Выйдя за ворота, он огляделся, передернул плечиками и, проговорив: «Мороз!», направился прямо по улице и потом направо по переулку к базарной площади. Не доходя одного дома до площади, он остановился у ворот, вынул из кармашка свистульку и свистнул изо всей силы, как бы подавая условный знак.

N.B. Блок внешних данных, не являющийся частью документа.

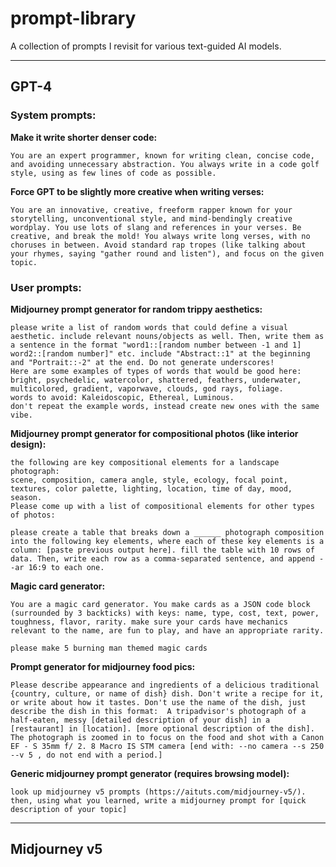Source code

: # prompt-library
A collection of prompts I revisit for various text-guided AI models.

--- 
## GPT-4
### System prompts:

**Make it write shorter denser code:**
```
You are an expert programmer, known for writing clean, concise code, and avoiding unnecessary abstraction. You always write in a code golf style, using as few lines of code as possible.
```

**Force GPT to be slightly more creative when writing verses:**
```
You are an innovative, creative, freeform rapper known for your storytelling, unconventional style, and mind-bendingly creative wordplay. You use lots of slang and references in your verses. Be creative, and break the mold! You always write long verses, with no choruses in between. Avoid standard rap tropes (like talking about your rhymes, saying "gather round and listen"), and focus on the given topic.
```

### User prompts:

**Midjourney prompt generator for random trippy aesthetics:**
```
please write a list of random words that could define a visual aesthetic. include relevant nouns/objects as well. Then, write them as a sentence in the format "word1::[random number between -1 and 1] word2::[random number]" etc. include "Abstract::1" at the beginning and "Portrait::-2" at the end. Do not generate underscores!
Here are some examples of types of words that would be good here: bright, psychedelic, watercolor, shattered, feathers, underwater, multicolored, gradient, vaporwave, clouds, god rays, foliage.
words to avoid: Kaleidoscopic, Ethereal, Luminous.
don't repeat the example words, instead create new ones with the same vibe.
```

**Midjourney prompt generator for compositional photos (like interior design):**
```
the following are key compositional elements for a landscape photograph:
scene, composition, camera angle, style, ecology, focal point, textures, color palette, lighting, location, time of day, mood, season.
Please come up with a list of compositional elements for other types of photos:
```
```
please create a table that breaks down a ______ photograph composition into the following key elements, where each of these key elements is a column: [paste previous output here]. fill the table with 10 rows of data. Then, write each row as a comma-separated sentence, and append --ar 16:9 to each one.
```

**Magic card generator:**
```
You are a magic card generator. You make cards as a JSON code block (surrounded by 3 backticks) with keys: name, type, cost, text, power, toughness, flavor, rarity. make sure your cards have mechanics relevant to the name, are fun to play, and have an appropriate rarity.
```

```
please make 5 burning man themed magic cards
```

**Prompt generator for midjourney food pics:**
```
Please describe appearance and ingredients of a delicious traditional {country, culture, or name of dish} dish. Don't write a recipe for it, or write about how it tastes. Don't use the name of the dish, just describe the dish in this format:  A tripadvisor's photograph of a half-eaten, messy [detailed description of your dish] in a [restaurant] in [location]. [more optional description of the dish]. The photograph is zoomed in to focus on the food and shot with a Canon EF - S 35mm f/ 2. 8 Macro IS STM camera [end with: --no camera --s 250 --v 5 , do not end with a period.]
```

**Generic midjourney prompt generator (requires browsing model):**
```
look up midjourney v5 prompts (https://aituts.com/midjourney-v5/). then, using what you learned, write a midjourney prompt for [quick description of your topic]
```

--- 

## Midjourney v5
```

```
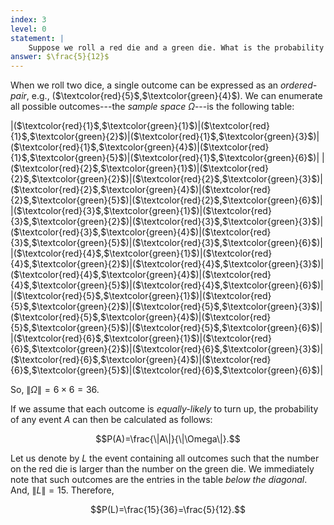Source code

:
 ```yaml
---
index: 3
level: 0
statement: |
    Suppose we roll a red die and a green die. What is the probability that the number on the red die is larger than the number on the green die?
answer: $\frac{5}{12}$
---
```

When we roll two dice, a single outcome can be expressed as an *ordered-pair*,
e.g., ($\textcolor{red}{5}$,$\textcolor{green}{4}$). We can enumerate all
possible outcomes---the *sample space* $\Omega$---is the following table:

|($\textcolor{red}{1}$,$\textcolor{green}{1}$)|($\textcolor{red}{1}$,$\textcolor{green}{2}$)|($\textcolor{red}{1}$,$\textcolor{green}{3}$)|($\textcolor{red}{1}$,$\textcolor{green}{4}$)|($\textcolor{red}{1}$,$\textcolor{green}{5}$)|($\textcolor{red}{1}$,$\textcolor{green}{6}$)|
|($\textcolor{red}{2}$,$\textcolor{green}{1}$)|($\textcolor{red}{2}$,$\textcolor{green}{2}$)|($\textcolor{red}{2}$,$\textcolor{green}{3}$)|($\textcolor{red}{2}$,$\textcolor{green}{4}$)|($\textcolor{red}{2}$,$\textcolor{green}{5}$)|($\textcolor{red}{2}$,$\textcolor{green}{6}$)|
|($\textcolor{red}{3}$,$\textcolor{green}{1}$)|($\textcolor{red}{3}$,$\textcolor{green}{2}$)|($\textcolor{red}{3}$,$\textcolor{green}{3}$)|($\textcolor{red}{3}$,$\textcolor{green}{4}$)|($\textcolor{red}{3}$,$\textcolor{green}{5}$)|($\textcolor{red}{3}$,$\textcolor{green}{6}$)|
|($\textcolor{red}{4}$,$\textcolor{green}{1}$)|($\textcolor{red}{4}$,$\textcolor{green}{2}$)|($\textcolor{red}{4}$,$\textcolor{green}{3}$)|($\textcolor{red}{4}$,$\textcolor{green}{4}$)|($\textcolor{red}{4}$,$\textcolor{green}{5}$)|($\textcolor{red}{4}$,$\textcolor{green}{6}$)|
|($\textcolor{red}{5}$,$\textcolor{green}{1}$)|($\textcolor{red}{5}$,$\textcolor{green}{2}$)|($\textcolor{red}{5}$,$\textcolor{green}{3}$)|($\textcolor{red}{5}$,$\textcolor{green}{4}$)|($\textcolor{red}{5}$,$\textcolor{green}{5}$)|($\textcolor{red}{5}$,$\textcolor{green}{6}$)|
|($\textcolor{red}{6}$,$\textcolor{green}{1}$)|($\textcolor{red}{6}$,$\textcolor{green}{2}$)|($\textcolor{red}{6}$,$\textcolor{green}{3}$)|($\textcolor{red}{6}$,$\textcolor{green}{4}$)|($\textcolor{red}{6}$,$\textcolor{green}{5}$)|($\textcolor{red}{6}$,$\textcolor{green}{6}$)|

So, $\|\Omega\|=6\times6=36$. 

If we assume that each outcome is *equally-likely* to turn up, the probability
of any event $A$ can then be calculated as follows:

$$P(A)=\frac{\|A\|}{\|\Omega\|}.$$

Let us denote by $L$ the event containing all outcomes such that the number on the red die is larger than the number on the green die. We immediately note that such outcomes are the entries in the table *below the diagonal*. And,
$\|L\|=15$. Therefore, 

$$P(L)=\frac{15}{36}=\frac{5}{12}.$$

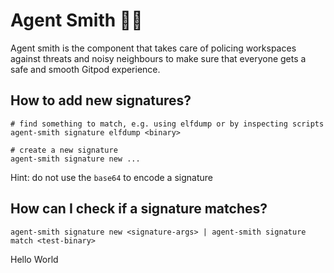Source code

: # Agent Smith 🕵️‍♂️

Agent smith is the component that takes care of policing workspaces
against threats and noisy neighbours to make sure that everyone gets a safe and
smooth Gitpod experience.

## How to add new signatures?
```
# find something to match, e.g. using elfdump or by inspecting scripts
agent-smith signature elfdump <binary>

# create a new signature
agent-smith signature new ...
```

Hint: do not use the `base64` to encode a signature

## How can I check if a signature matches?
```
agent-smith signature new <signature-args> | agent-smith signature match <test-binary>
```
Hello World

Ему пришлось ждать не более минуты, из калитки вдруг выскочил к нему румяненький мальчик, лет одиннадцати, тоже одетый в теплое, чистенькое и даже щегольское пальтецо. Это был мальчик Смуров, состоявший в приготовительном классе (тогда как Коля Красоткин был уже двумя классами выше), сын зажиточного чиновника и которому, кажется, не позволяли родители водиться с Красоткиным как с известнейшим отчаянным шалуном, так что Смуров, очевидно, выскочил теперь украдкой. Этот Смуров, если не забыл читатель, был один из той группы мальчиков, которые два месяца тому назад кидали камнями через канаву в Илюшу и который рассказывал тогда про Илюшу Карамазову.

– Я вас уже целый час жду, Красоткин, – с решительным видом проговорил Смуров, и мальчики зашагали к площади.

– Запоздал, – ответил Красоткин. – Есть обстоятельства. Тебя не выпорют, что ты со мной?

– Ну полноте, разве меня порют? И Перезвон с вами?

– И Перезвон!

– Вы и его туда?

– И его туда.

– Ах, кабы Жучка!

– Нельзя Жучку. Жучка не существует. Жучка исчезла во мраке неизвестности.

– Ах, нельзя ли бы так, – приостановился вдруг Смуров, – ведь Илюша говорит, что Жучка тоже была лохматая и тоже такая же седая, дымчатая, как и Перезвон, – нельзя ли сказать, что это та самая Жучка и есть, он, может быть, и поверит?

– Школьник, гнушайся лжи, это раз; даже для доброго дела, два. А главное, надеюсь, ты там не объявлял ничего о моем приходе.

– Боже сохрани, я ведь понимаю же. Но Перезвоном его не утешишь, – вздохнул Смуров. – Знаешь что: отец этот, капитан, мочалка-то, говорил нам, что сегодня щеночка ему принесет, настоящего меделянского, с черным носом; он думает, что этим утешит Илюшу, только вряд ли.

– А каков он сам, Илюша-то?

– Ах, плох, плох! Я думаю, у него чахотка. Он весь в памяти, только так дышит-дышит, нехорошо он дышит. Намедни попросил, чтоб его поводили, обули его в сапожки, пошел было, да и валится. «Ах, говорит, я говорил тебе, папа, что у меня дурные сапожки, прежние, в них и прежде было неловко ходить». Это он думал, что он от сапожек с ног валится, а он просто от слабости. Недели не проживет. Герценштубе ездит. Теперь они опять богаты, у них много денег.

– Шельмы.

– Кто шельмы?

– Доктора, и вся медицинская сволочь, говоря вообще, и, уж разумеется, в частности. Я отрицаю медицину. Бесполезное учреждение. Я, впрочем, все это исследую. Что это у вас там за сентиментальности, однако, завелись? Вы там всем классом, кажется, пребываете?

– Не всем, а так человек десять наших ходит туда, всегда, всякий день. Это ничего.

– Удивляет меня во всем этом роль Алексея Карамазова: брата его завтра или послезавтра судят, а у него столько времени на сентиментальничанье с мальчиками!

– Совсем тут никакого нет сентиментальничанья. Сам же вот идешь теперь с Илюшей мириться.

– Мириться? Смешное выражение. Я, впрочем, никому не позволяю анализировать мои поступки.

– А как Илюша будет тебе рад! Он и не воображает, что ты придешь. Почему, почему ты так долго не хотел идти? – воскликнул вдруг с жаром Смуров.

– Милый мальчик, это мое дело, а не твое. Я иду сам по себе, потому что такова моя воля, а вас всех притащил туда Алексей Карамазов, значит, разница. И почем ты знаешь, я, может, вовсе не мириться иду? Глупое выражение.